About the Data Cleanser (Analyzing and Cleansing Data for Sun Master Index)

Analyzing and Cleansing Data for Sun Master Index

About the Data Cleanser

The Data Cleanser validates and modifies data based on predefined rules and rules you define. Rules are defined using the same Rules Definition Language (RDL) as the Data Profiler, which provides a flexible framework for defining cleansing rules. The Data Cleanser not only validates and transforms data based on the rules you define, but it also parses, normalizes, and phonetically encodes data using the standardization configuration in the mefa.xml file of the master index project. You can define rules that validate or transform data during the cleansing process, and you can include conditional rules and operators. If you need to perform custom processing, you can define Java classes to extend the functionality of the rules.

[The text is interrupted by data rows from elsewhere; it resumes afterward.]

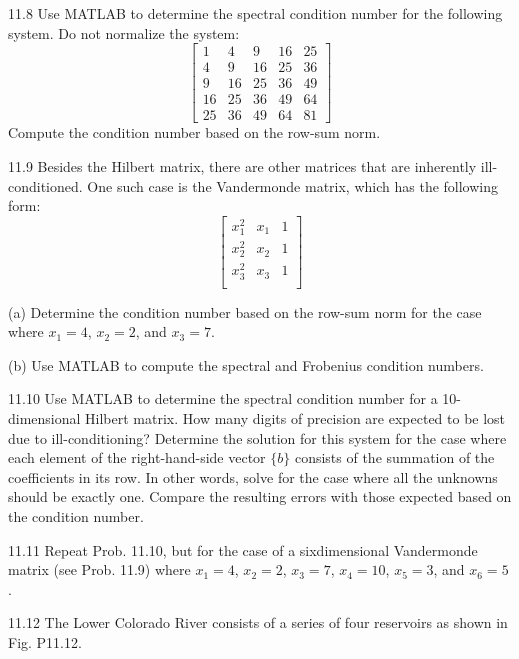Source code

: \documentclass[../main.tex]{subfiles}
\begin{document}
11.8 Use MATLAB to determine the spectral condition number for the following system. Do not normalize the system:
\begin{equation}
\begin{bmatrix}
1& 4& 9& 16& 25\\
4& 9& 16& 25& 36\\
9& 16& 25& 36& 49\\
16& 25& 36& 49& 64\\
25& 36& 49& 64& 81
\end{bmatrix}
\end{equation}
Compute the condition number based on the row-sum norm.


11.9 Besides the Hilbert matrix, there are other matrices
that are inherently ill-conditioned. One such case is the
Vandermonde matrix, which has the following form:
\begin{equation}
\begin{bmatrix}
x_{1}^{2}& x_{1}& 1\\
x_{2}^{2}& x_{2}& 1\\
x_{3}^{2}& x_{3}& 1\\
\end{bmatrix}
\end{equation}

(a) Determine the condition number based on the row-sum
norm for the case where $x_{1} = 4$, $x_{2} = 2$, and $x_{3} = 7$.

(b) Use MATLAB to compute the spectral and Frobenius
condition numbers.


11.10 Use MATLAB to determine the spectral condition
number for a 10-dimensional Hilbert matrix. How many digits of precision are expected to be lost due to ill-conditioning?
Determine the solution for this system for the case where each
element of the right-hand-side vector $\{b\}$ consists of the summation of the coefficients in its row. In other words, solve for
the case where all the unknowns should be exactly one. Compare the resulting errors with those expected based on the
condition number.


11.11 Repeat Prob. 11.10, but for the case of a sixdimensional Vandermonde matrix (see Prob. 11.9) where
$x_{1} = 4$, $x_{2} = 2$, $x_{3} = 7$, $x_{4} = 10$, $x_{5} = 3$, and $x_{6} = 5$.


11.12 The Lower Colorado River consists of a series of four
reservoirs as shown in Fig. P11.12.
\end{document}
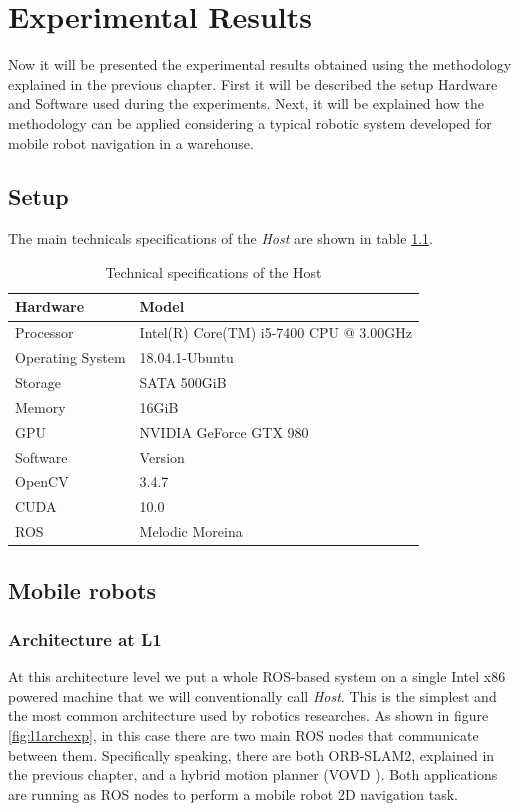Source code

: \chapter{Experimental Results} \label{chap:experimental-results}
Now it will be presented the experimental results obtained using the methodology explained in the previous chapter.
First it will be described the setup Hardware and Software used during the experiments. Next, it will be explained how the methodology can be applied considering a typical robotic system developed for mobile robot navigation in a warehouse.


\section{Setup}
The main technicals specifications of the \textit{Host} are shown in table \ref{tab:tech-specs-host}.

\begin{table}[ht!]
	\centering
	\begin{tabular}{|l|l|}
		\hline
		\rowcolor{Gray}
		Hardware 			& Model 												\\
		\hline
		Processor 			& Intel(R) Core(TM) i5-7400 CPU @ 3.00GHz				\\
		Operating System 	& 18.04.1-Ubuntu										\\
		Storage 			& SATA 500GiB											\\
		Memory				& 16GiB													\\
		GPU					& NVIDIA GeForce GTX 980								\\
		\hline
		\rowcolor{Gray}
		Software 			& Version 												\\
		\hline
		OpenCV				& 3.4.7													\\
		CUDA				& 10.0													\\
		ROS					& Melodic Moreina										\\
		\hline
	\end{tabular}
	\caption{Technical specifications of the Host \label{tab:tech-specs-host}}
\end{table}

\section{Mobile robots}




\subsection{Architecture at L1}
At this architecture level we put a whole ROS-based system on a single Intel x86 powered machine that we will conventionally call \textit{Host}. 
This is the simplest and the most common architecture used by robotics researches. As shown in figure \ref{fig:l1archexp}, in this case there are two main ROS nodes that communicate between them. Specifically speaking, there are both ORB-SLAM2, explained in the previous chapter, and a hybrid motion planner (VOVD \cite{VOVD}). Both applications are running as ROS nodes to perform a mobile robot 2D navigation task.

The output of the Data Cleanser is two flat files; one file contains the records that passed all validations and was successfully transformed and standardized, and the other contains all records that failed validation or could not be transformed correctly. The bad data file also provides the reason each record failed so you can easily determine how to fix the data. This is an iterative process, and you might run the Data Cleanser several times to make sure all data is processed correctly. The final run of the Data Cleanser should produce only a good data file, with no records failing the process.

The final result of the Data Cleanser is a file that contains records that conform to the master index object definition and that no longer contain invalid or default values. The fields are formatted correctly and any fields that are defined for standardization in the master index application are standardized in the file. This is the file to load into the master index database using the Initial Bulk Match and Load tool (for more information, see Loading the Initial Data Set for a Sun Master Index).